Cependant si vous suivez nos posts depuis un petit moment vous savez que s’entraîner proche de l’échec musculaire est ce qui fait prendre du muscle...

De ce fait, c’est comme si vous preniez une semaine pendant laquelle vous décidiez de ne pas prendre de muscle du tout.


Cela peut être compréhensible pour certains mais est loin d’être efficace car tous vos muscles ne seront jamais “fatigués” en même temps au point d’avoir besoin d’une semaine complète de repos.


En effet, certains muscles peuvent avoir besoin d’un peu de repos sur une semaine en diminuant le nombre de séries effectives mais ce n’est jamais tous les muscles en même temps.


En conclusion, tant que vous continuez à progresser sur un des muscles de votre corps, c’est qu’il n’a pas besoin de repos et surtout pas d’une semaine complète de repos.
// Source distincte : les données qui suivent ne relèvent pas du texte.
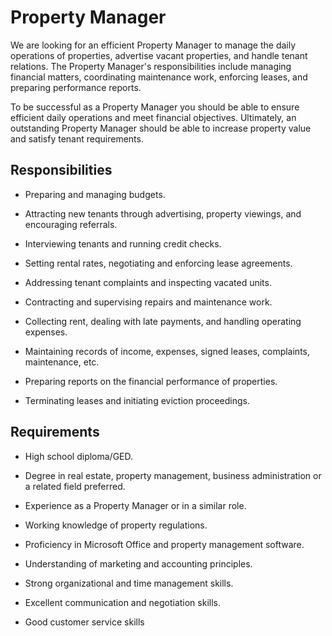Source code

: # Property Manager

We are looking for an efficient Property Manager to manage the daily operations of properties, advertise vacant properties, and handle tenant relations. The Property Manager's responsibilities include managing financial matters, coordinating maintenance work, enforcing leases, and preparing performance reports.

To be successful as a Property Manager you should be able to ensure efficient daily operations and meet financial objectives. Ultimately, an outstanding Property Manager should be able to increase property value and satisfy tenant requirements.

## Responsibilities

* Preparing and managing budgets.

* Attracting new tenants through advertising, property viewings, and encouraging referrals.

* Interviewing tenants and running credit checks.

* Setting rental rates, negotiating and enforcing lease agreements.

* Addressing tenant complaints and inspecting vacated units.

* Contracting and supervising repairs and maintenance work.

* Collecting rent, dealing with late payments, and handling operating expenses.

* Maintaining records of income, expenses, signed leases, complaints, maintenance, etc.

* Preparing reports on the financial performance of properties.

* Terminating leases and initiating eviction proceedings.

## Requirements

* High school diploma/GED.

* Degree in real estate, property management, business administration or a related field preferred.

* Experience as a Property Manager or in a similar role.

* Working knowledge of property regulations.

* Proficiency in Microsoft Office and property management software.

* Understanding of marketing and accounting principles.

* Strong organizational and time management skills.

* Excellent communication and negotiation skills.

* Good customer service skills

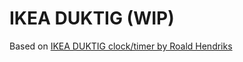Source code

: # IKEA DUKTIG (WIP)

Based on [IKEA DUKTIG clock/timer by Roald Hendriks](https://blog.arduino.cc/2018/01/31/kids-kitchen-beeps-with-the-help-of-an-arduino/)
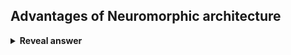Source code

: ## Advantages of Neuromorphic architecture
<details>
<summary><b>Reveal answer</b></summary>
PECS<br><br>- Parallel operations (neurons operate simultaneously)<br>-&nbsp;Event Driven, processing occurs when a spike arrives<br>-&nbsp;Collocated processing and memory, faster and lower energy consumpsion<br>-&nbsp;Scalable, simply add more chips with more neurons<br><br>
</details>
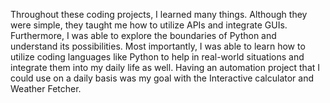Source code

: Throughout these coding projects, I learned many things. Although they were simple, they taught me how to utilize APIs and integrate GUIs. Furthermore, I was able to explore the boundaries of Python and understand its possibilities. Most importantly,  I was able to learn how to utilize coding languages like Python to help in real-world situations and integrate them into my daily life as well. Having an automation project that I could use on a daily basis was my goal with the Interactive calculator and Weather Fetcher. 
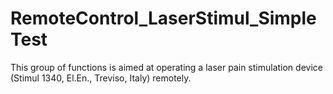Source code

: # RemoteControl_LaserStimul_SimpleTest
This group of functions is aimed at operating a laser pain stimulation device (Stimul 1340, El.En., Treviso, Italy) remotely. 

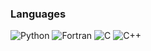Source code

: ### Languages

![Python](https://img.shields.io/badge/-Python-4B8BBE?&logo=Python&logoColor=fff)
![Fortran](https://img.shields.io/badge/-Fortran-734f96?&logo=Fortran)
![C](https://img.shields.io/badge/-C-888?&logo=C&logoColor=fff)
![C++](https://img.shields.io/badge/-C++-00599C?&logo=c%2b%2b)
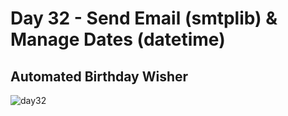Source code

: 
# Day 32 - Send Email (smtplib) & Manage Dates (datetime)

## Automated Birthday Wisher
![day32](https://user-images.githubusercontent.com/98851253/155895378-f5e03b78-e2f9-4d3c-846e-f5ecdb43a259.gif)
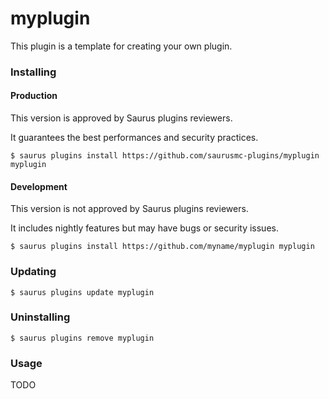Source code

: # myplugin

This plugin is a template for creating your own plugin.

### Installing

#### Production

This version is approved by Saurus plugins reviewers. 

It guarantees the best performances and security practices.

    $ saurus plugins install https://github.com/saurusmc-plugins/myplugin myplugin

#### Development

This version is not approved by Saurus plugins reviewers.

It includes nightly features but may have bugs or security issues.

    $ saurus plugins install https://github.com/myname/myplugin myplugin
    
### Updating

    $ saurus plugins update myplugin
    
### Uninstalling

    $ saurus plugins remove myplugin
    
### Usage

TODO

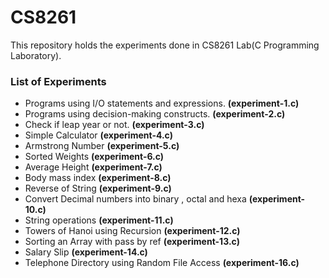 # CS8261

This repository holds the experiments done in CS8261 Lab(C Programming Laboratory).

### List of Experiments

   * Programs using I/O statements and expressions. **(experiment-1.c)**
   * Programs using decision-making constructs. **(experiment-2.c)**
   * Check if leap year or not. **(experiment-3.c)**
   * Simple Calculator **(experiment-4.c)**
   * Armstrong Number **(experiment-5.c)**
   * Sorted Weights **(experiment-6.c)**
   * Average Height **(experiment-7.c)**
   * Body mass index **(experiment-8.c)**
   * Reverse of String **(experiment-9.c)**
   * Convert Decimal numbers into binary , octal and hexa **(experiment-10.c)**
   * String operations **(experiment-11.c)**
   * Towers of Hanoi using Recursion **(experiment-12.c)**
   * Sorting an Array with pass by ref **(experiment-13.c)**
   * Salary Slip **(experiment-14.c)**
   * Telephone Directory using Random File Access **(experiment-16.c)**
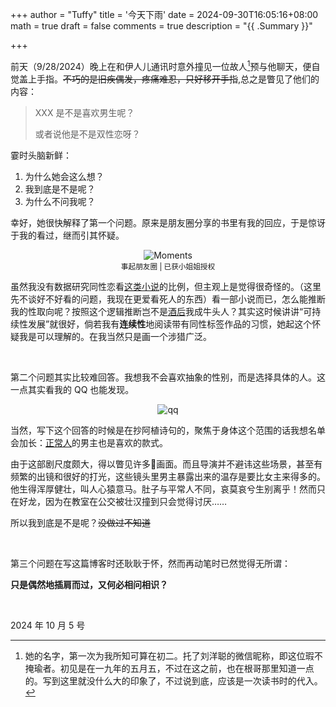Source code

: +++
author = "Tuffy"
title = '今天下雨'
date = 2024-09-30T16:05:16+08:00
math = true 
draft = false
comments = true
description = "{{ .Summary }}"

+++

前天（9/28/2024）晚上在和伊人儿通讯时意外撞见一位故人[^1]预与他聊天，便自觉盖上手指。~~不巧的是旧疾偶发，疼痛难忍，只好移开手指~~,总之是瞥见了他们的内容：

>XXX 是不是喜欢男生呢？
>
>或者说他是不是双性恋呀？

霎时头脑新鲜：

1. 为什么她会这么想？
2. 我到底是不是呢？
3. 为什么不问我呢？

幸好，她很快解释了第一个问题。原来是朋友圈分享的书里有我的回应，于是惊讶于我的看过，继而引其怀疑。

<div style="display: flex; justify-content: center; flex-direction: column; align-items: center;">
  <img src="/images/moments.jpg" alt="Moments" class="img-apple">
  <small style="text-align: center;">事起朋友圈 | 已获小姐姐授权</small>
</div>





[^1]: 她的名字，第一次为我所知可算在初二。托了刘洋聪的微信昵称，即这位瑕不掩瑜者。初见是在一九年的五月五，不过在这之前，也在根哥那里知道一点的。写到这里就没什么大的印象了，不过说到底，应该是一次读书时的代入。

虽然我没有数据研究同性恋看[这类小说](https://www.goodreads.com/book/show/36336078-call-me-by-your-name)的比例，但主观上是觉得很奇怪的。（这里先不谈好不好看的问题，我现在更爱看死人的东西）看一部小说而已，怎么能推断我的性取向呢？按照这个逻辑推断岂不是[酒后](https://5zui.com/yuedu-m/jingdian-m/5753-lingshuhua)我成牛头人？其实这时候讲讲“可持续性发展”就很好，倘若我有**连续性**地阅读带有同性标签作品的习惯，她起这个怀疑我是可以理解的。在我当然只是画一个涉猎广泛。

<br>

第二个问题其实比较难回答。我想我不会喜欢抽象的性别，而是选择具体的人。这一点其实看我的 QQ 也能发现。

<div style="display: flex; justify-content: center; flex-direction: column; align-items: center;">
  <img src="/images/qq.jpg" alt="qq" class="img-apple">
  <small style="text-align: center;"></small>
</div>

当然，写下这个回答的时候是在抄阿植诗句的，聚焦于身体这个范围的话我想名单会加长：[正常人](https://www.4kvm.net/episodes/普通人-1-11)的男主也是喜欢的款式。

由于这部剧尺度颇大，得以瞥见许多🔞画面。而且导演并不避讳这些场景，甚至有频繁的出镜和很好的打光，这些镜头里男主暴露出来的温存是要比女主来得多的。他生得浑厚健壮，叫人心猿意马。肚子与平常人不同，哀莫哀兮生别离乎！然而只在好龙，因为在教室在公交被壮汉撞到只会觉得讨厌……

所以我到底是不是呢？~~没做过不知道~~

<br>

第三个问题在写这篇博客时还耿耿于怀，然而再动笔时已然觉得无所谓：

**只是偶然地插肩而过，又何必相问相识？**

<br>

2024 年 10 月 5 号
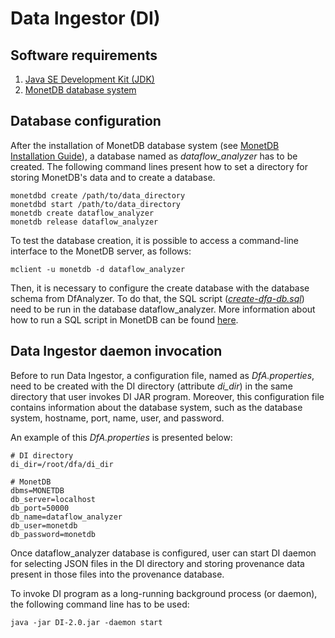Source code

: # Data Ingestor (DI)

## Software requirements

1. [Java SE Development Kit (JDK)](http://www.oracle.com/technetwork/pt/java/index.html)
2. [MonetDB database system](https://www.monetdb.org/Home)

## Database configuration

After the installation of MonetDB database system (see [MonetDB Installation Guide](https://www.monetdb.org/Documentation/Guide/Installation)), a database named as *dataflow_analyzer* has to be created. The following command lines present how to set a directory for storing MonetDB's data and to create a database.

	monetdbd create /path/to/data_directory
	monetdbd start /path/to/data_directory
	monetdb create dataflow_analyzer
	monetdb release dataflow_analyzer

To test the database creation, it is possible to access a command-line interface to the MonetDB server, as follows:

	mclient -u monetdb -d dataflow_analyzer

Then, it is necessary to configure the create database with the database schema from DfAnalyzer. To do that, the SQL script ([*create-dfa-db.sql*](create-dfa-db.sql)) need to be run in the database dataflow_analyzer. More information about how to run a SQL script in MonetDB can be found [here](https://www.monetdb.org/Documentation/UserGuide/DumpRestore).

## Data Ingestor daemon invocation

Before to run Data Ingestor, a configuration file, named as *DfA.properties*, need to be created with the DI directory (attribute *di_dir*) in the same directory that user invokes DI JAR program. Moreover, this configuration file contains information about the database system, such as the database system, hostname, port, name, user, and password.

An example of this *DfA.properties* is presented below:

	# DI directory
    di_dir=/root/dfa/di_dir

    # MonetDB
	dbms=MONETDB
	db_server=localhost
	db_port=50000
	db_name=dataflow_analyzer
	db_user=monetdb
	db_password=monetdb

Once dataflow_analyzer database is configured, user can start DI daemon for selecting JSON files in the DI directory and storing provenance data present in those files into the provenance database.

To invoke DI program as a long-running background process (or daemon), the following command line has to be used:

	java -jar DI-2.0.jar -daemon start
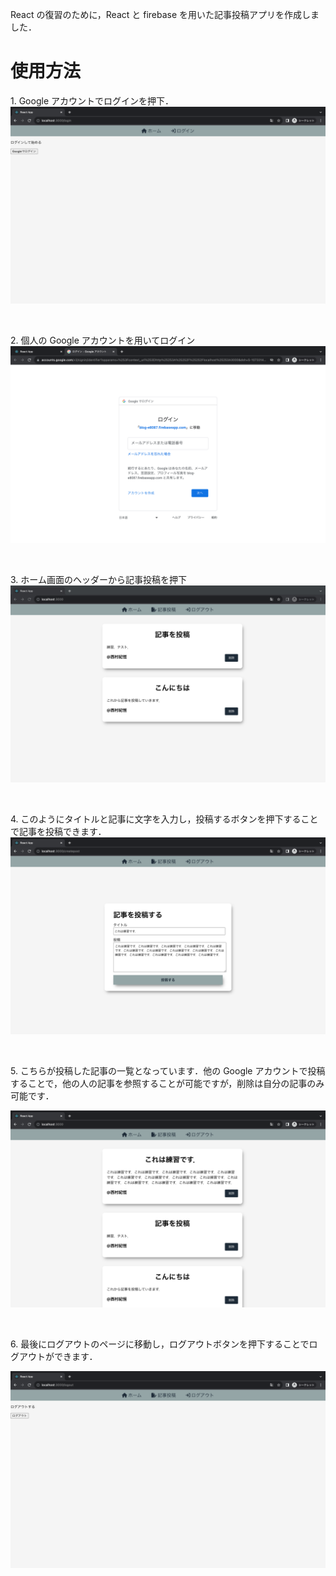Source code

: React の復習のために，React と firebase を用いた記事投稿アプリを作成しました．

# 使用方法

1\. Google アカウントでログインを押下．
![ログイン画面](/READMEimg/1.png)

<br>

2\. 個人の Google アカウントを用いてログイン
![Googleログイン画面](/READMEimg/2.png)

<br>

3\. ホーム画面のヘッダーから記事投稿を押下
![ホーム](/READMEimg/3.png)

<br>

4\. このようにタイトルと記事に文字を入力し，投稿するボタンを押下することで記事を投稿できます．
![投稿画面](/READMEimg/4.png)

<br>

5\. こちらが投稿した記事の一覧となっています．他の Google アカウントで投稿することで，他の人の記事を参照することが可能ですが，削除は自分の記事のみ可能です．

![ホーム画面](/READMEimg/5.png)

<br>

6\. 最後にログアウトのページに移動し，ログアウトボタンを押下することでログアウトができます．

![ログアウト画面](/READMEimg/6.png)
Dans le pire des cas, si sur un des exercices de la semaine pour le muscle en question vous n’arrivez pas à progresser, diminuez la charge sur celui-ci mais ne faites pas un deload sur une semaine entière pour autant (et surtout pas sur tout votre corps car tous les muscles ne seront jamais fatigués en même temps rappelez-vous !!).



Le deload réactionnel : adaptation en temps réel.


Présenté par Menno Henselmans, le deload réactionnel est un système de décharge localisée sur un groupe musculaire sur un exercice en temps réel.


En clair, si au cours de votre exercice vous n'êtes pas dans les clous avec la performance attendue : adaptez vos séries supplémentaires pour éviter de vous taper à répétition le fameux mur 9 3/4. 🚂


Exemple : vous avez 4 séries de développé couché à réaliser sur un objectif de 10 répétitions avec une charge à atteindre de 10kg.


La semaine précédente vous avez validé 9,5kg & tentez de passer à 10kg. Si les 10 répétitions ne passent pas du tout, voir même plus de 7 répétitions...

Vous n'avez pas vraiment d'intérêt à continuer de forcer le passage. Vous n'allez pas miraculeusement vous réveiller d'un seul coup. Arrêtez le massacre & acceptez le deload.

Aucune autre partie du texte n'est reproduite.